→ **EXERCISE DATA**:
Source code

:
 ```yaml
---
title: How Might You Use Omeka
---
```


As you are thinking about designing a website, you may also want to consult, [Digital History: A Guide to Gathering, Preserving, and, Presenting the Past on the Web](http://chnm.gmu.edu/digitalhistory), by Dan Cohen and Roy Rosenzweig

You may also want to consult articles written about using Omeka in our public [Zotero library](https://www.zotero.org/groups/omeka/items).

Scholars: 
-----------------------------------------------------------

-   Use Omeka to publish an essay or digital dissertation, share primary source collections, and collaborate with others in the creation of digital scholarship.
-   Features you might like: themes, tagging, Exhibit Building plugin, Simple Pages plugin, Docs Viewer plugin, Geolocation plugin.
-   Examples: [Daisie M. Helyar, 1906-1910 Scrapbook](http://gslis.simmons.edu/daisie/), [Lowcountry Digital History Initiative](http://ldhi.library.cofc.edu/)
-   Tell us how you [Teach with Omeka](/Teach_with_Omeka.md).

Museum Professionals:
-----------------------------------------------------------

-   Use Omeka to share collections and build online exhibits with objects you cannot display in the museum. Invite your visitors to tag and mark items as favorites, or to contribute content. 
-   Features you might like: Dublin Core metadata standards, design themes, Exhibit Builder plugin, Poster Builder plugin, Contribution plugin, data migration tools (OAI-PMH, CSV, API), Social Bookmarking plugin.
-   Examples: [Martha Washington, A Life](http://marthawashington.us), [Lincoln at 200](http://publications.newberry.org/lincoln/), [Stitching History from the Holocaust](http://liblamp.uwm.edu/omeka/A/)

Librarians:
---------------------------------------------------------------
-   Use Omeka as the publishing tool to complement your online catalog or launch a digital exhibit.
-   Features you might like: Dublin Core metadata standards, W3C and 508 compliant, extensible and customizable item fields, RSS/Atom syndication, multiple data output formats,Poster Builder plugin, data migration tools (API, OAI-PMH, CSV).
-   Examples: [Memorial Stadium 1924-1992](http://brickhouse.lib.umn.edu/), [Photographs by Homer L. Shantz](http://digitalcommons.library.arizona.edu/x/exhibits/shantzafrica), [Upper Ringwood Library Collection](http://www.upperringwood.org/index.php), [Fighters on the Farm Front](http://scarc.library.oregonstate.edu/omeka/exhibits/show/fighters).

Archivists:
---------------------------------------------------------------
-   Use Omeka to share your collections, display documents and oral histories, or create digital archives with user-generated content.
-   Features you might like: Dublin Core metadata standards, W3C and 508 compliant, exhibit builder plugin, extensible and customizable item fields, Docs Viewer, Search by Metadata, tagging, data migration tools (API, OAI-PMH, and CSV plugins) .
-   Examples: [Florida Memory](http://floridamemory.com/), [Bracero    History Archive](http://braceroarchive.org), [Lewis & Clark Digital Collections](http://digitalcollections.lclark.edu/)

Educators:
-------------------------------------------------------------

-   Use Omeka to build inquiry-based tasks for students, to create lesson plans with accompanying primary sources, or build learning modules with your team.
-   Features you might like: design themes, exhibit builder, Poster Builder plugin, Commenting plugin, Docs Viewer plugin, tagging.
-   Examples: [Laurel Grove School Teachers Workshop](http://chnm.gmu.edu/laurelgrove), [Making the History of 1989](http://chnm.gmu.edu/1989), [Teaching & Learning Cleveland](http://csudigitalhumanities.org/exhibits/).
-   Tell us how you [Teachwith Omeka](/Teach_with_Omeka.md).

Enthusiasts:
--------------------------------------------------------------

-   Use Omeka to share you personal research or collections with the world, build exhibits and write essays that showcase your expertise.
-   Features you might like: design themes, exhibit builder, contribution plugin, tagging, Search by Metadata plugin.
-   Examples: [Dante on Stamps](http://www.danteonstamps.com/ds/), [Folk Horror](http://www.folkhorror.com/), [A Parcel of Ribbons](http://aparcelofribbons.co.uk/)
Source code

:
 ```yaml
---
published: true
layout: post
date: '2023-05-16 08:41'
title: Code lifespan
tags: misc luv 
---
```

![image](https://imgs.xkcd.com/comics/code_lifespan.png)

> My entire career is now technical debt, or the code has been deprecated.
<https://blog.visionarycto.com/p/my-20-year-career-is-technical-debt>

→ **PROBLEM TO WORK ON**: Up to and including the line containing "plugin, Geolocation plugin.", please write out the listing exactly, starting from its first line.

→ **EXERCISE SOLUTION**:
Source code

:
 ```yaml
---
title: How Might You Use Omeka
---
```


As you are thinking about designing a website, you may also want to consult, [Digital History: A Guide to Gathering, Preserving, and, Presenting the Past on the Web](http://chnm.gmu.edu/digitalhistory), by Dan Cohen and Roy Rosenzweig

You may also want to consult articles written about using Omeka in our public [Zotero library](https://www.zotero.org/groups/omeka/items).

Scholars: 
-----------------------------------------------------------

-   Use Omeka to publish an essay or digital dissertation, share primary source collections, and collaborate with others in the creation of digital scholarship.
-   Features you might like: themes, tagging, Exhibit Building plugin, Simple Pages plugin, Docs Viewer plugin, Geolocation plugin.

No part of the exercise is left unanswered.